A shining red star hung in the blackness of space.
Trepiskun, home of the Four Sisters.
Home, hopefully, of the last scattered remnant of humanity.
"Gilt," she breathed. "Enlarge the image. Show me the Four Sisters."
"Two planets are hidden behind the star and cannot be seen from our current position," the Voice of the ship murmured in her ear as the star system expanded in her sight.
The other two planets hovered as tiny specks before the filtered light of the red dwarf star. Like marbles resting on shining crimson silk, they hung in the silence of space.

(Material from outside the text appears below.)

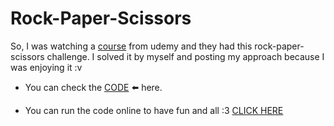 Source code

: # Rock-Paper-Scissors
So, I was watching a [course](https://www.udemy.com/course/100-days-of-code/) from udemy and they had this rock-paper-scissors challenge. I solved it by myself and posting my approach because I was enjoying it :v

- You can check the [CODE](https://github.com/sh808siam/Rock-Paper-Scissors/blob/main/Rock-Paper-Scissors.py) ⬅️ here.

- You can run the code online to have fun and all :3 [CLICK HERE](https://www.online-python.com/aM6D3OZieH)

"Are they really alive?" she asked Hunibi, unable to tear her eyes from the planets.
"Yes," Hunibi said.
"How?"
"Patron says red dwarf systems tend to be like this. These stars are cranky when they're babies. Their solar flares wipe out just about anything that evolves, and super-hardy spores tend to be all that manage to survive." She gestured at the star framed in the bronze-rimmed oval window. "With planets in these systems often squashed close together, those tough little buggers can drift back and forth. By the time the star grows up and stops acting out, the spores tend to have started... networking."
Bru nodded, swallowing hard. The Four Sisters were alive, Patron said. Sentient. But Patron also said that they were isolationists who preferred to be alone.
Had they welcomed humanity once? And if humanity was as violent as Patron claimed, would the Four Sisters welcome them again?